===== Material provided

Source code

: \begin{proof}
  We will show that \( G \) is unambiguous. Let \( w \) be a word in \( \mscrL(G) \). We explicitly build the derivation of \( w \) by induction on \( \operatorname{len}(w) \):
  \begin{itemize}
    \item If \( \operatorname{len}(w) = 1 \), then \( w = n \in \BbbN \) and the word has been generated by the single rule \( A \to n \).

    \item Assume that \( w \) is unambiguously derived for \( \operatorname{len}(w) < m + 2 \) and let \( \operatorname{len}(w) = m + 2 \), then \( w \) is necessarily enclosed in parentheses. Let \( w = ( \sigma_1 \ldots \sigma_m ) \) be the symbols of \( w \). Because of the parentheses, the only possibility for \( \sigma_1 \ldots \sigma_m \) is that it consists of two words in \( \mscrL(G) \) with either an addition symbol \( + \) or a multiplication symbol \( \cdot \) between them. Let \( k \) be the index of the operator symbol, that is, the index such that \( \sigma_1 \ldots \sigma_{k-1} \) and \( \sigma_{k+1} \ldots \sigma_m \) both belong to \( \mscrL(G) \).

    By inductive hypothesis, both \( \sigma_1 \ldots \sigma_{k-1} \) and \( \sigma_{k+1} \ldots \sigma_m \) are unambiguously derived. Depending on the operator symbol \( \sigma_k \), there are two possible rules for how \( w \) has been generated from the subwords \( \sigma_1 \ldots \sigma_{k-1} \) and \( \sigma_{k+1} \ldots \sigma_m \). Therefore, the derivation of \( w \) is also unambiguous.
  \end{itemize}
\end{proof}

==========
===== Material provided

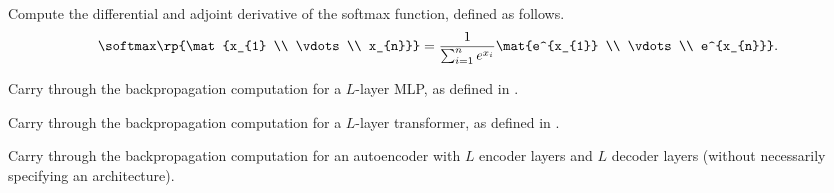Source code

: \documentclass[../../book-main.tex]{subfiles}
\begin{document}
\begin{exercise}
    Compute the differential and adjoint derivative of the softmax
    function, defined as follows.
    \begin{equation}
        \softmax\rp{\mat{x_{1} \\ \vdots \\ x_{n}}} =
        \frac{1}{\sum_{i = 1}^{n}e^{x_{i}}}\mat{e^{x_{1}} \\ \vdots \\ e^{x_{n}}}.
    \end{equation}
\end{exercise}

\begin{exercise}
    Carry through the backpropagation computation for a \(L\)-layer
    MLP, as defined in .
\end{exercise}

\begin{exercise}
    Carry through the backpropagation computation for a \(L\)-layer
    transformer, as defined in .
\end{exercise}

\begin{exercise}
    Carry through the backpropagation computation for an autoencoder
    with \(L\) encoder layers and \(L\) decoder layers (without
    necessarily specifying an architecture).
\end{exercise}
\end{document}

==========
===== Material provided

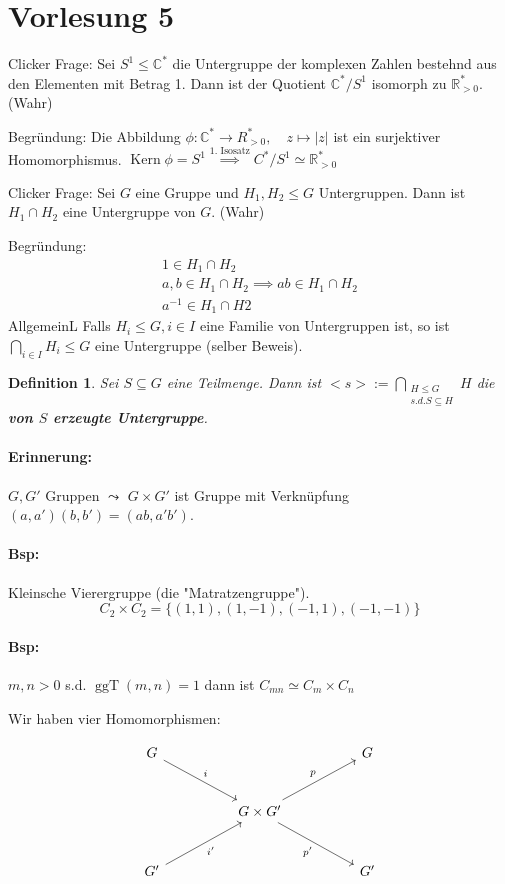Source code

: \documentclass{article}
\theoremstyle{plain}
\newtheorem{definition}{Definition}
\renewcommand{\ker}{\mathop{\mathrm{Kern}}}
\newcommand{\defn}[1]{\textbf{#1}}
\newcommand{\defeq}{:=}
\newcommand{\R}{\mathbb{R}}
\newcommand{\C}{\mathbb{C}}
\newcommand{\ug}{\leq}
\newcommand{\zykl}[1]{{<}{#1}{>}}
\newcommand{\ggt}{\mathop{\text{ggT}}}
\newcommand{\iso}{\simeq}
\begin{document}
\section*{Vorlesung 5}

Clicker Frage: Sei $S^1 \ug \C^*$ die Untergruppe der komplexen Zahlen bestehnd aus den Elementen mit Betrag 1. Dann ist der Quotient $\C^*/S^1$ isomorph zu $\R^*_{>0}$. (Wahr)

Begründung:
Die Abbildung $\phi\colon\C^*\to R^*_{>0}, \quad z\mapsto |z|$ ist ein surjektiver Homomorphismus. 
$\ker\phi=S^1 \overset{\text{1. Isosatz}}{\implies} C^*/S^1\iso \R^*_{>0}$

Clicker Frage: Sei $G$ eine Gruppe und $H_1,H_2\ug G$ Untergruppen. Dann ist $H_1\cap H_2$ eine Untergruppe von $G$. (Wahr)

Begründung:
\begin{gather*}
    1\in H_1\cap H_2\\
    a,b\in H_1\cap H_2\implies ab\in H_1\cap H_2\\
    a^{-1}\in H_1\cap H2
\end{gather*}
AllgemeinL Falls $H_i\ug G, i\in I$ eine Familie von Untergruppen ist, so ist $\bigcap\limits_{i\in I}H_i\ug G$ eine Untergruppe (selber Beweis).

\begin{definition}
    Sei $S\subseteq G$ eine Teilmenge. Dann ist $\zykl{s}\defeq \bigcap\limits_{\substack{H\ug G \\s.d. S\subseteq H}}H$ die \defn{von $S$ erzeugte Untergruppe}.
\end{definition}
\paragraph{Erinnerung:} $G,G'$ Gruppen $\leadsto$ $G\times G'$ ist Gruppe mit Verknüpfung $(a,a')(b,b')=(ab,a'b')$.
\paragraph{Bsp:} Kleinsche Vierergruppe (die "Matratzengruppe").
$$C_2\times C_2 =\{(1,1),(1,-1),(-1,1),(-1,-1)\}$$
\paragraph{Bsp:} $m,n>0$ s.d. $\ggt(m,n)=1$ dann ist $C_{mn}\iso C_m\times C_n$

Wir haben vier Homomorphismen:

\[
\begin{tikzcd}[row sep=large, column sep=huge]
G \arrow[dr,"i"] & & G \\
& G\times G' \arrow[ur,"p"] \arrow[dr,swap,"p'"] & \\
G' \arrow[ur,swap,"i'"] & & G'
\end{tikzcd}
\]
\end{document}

==========

## What to do
Show the lines above that have the word "unambiguously".

## Response below
    \item Assume that \( w \) is unambiguously derived for \( \operatorname{len}(w) < m + 2 \) and let \( \operatorname{len}(w) = m + 2 \), then \( w \) is necessarily enclosed in parentheses. Let \( w = ( \sigma_1 \ldots \sigma_m ) \) be the symbols of \( w \). Because of the parentheses, the only possibility for \( \sigma_1 \ldots \sigma_m \) is that it consists of two words in \( \mscrL(G) \) with either an addition symbol \( + \) or a multiplication symbol \( \cdot \) between them. Let \( k \) be the index of the operator symbol, that is, the index such that \( \sigma_1 \ldots \sigma_{k-1} \) and \( \sigma_{k+1} \ldots \sigma_m \) both belong to \( \mscrL(G) \).
    By inductive hypothesis, both \( \sigma_1 \ldots \sigma_{k-1} \) and \( \sigma_{k+1} \ldots \sigma_m \) are unambiguously derived. Depending on the operator symbol \( \sigma_k \), there are two possible rules for how \( w \) has been generated from the subwords \( \sigma_1 \ldots \sigma_{k-1} \) and \( \sigma_{k+1} \ldots \sigma_m \). Therefore, the derivation of \( w \) is also unambiguous.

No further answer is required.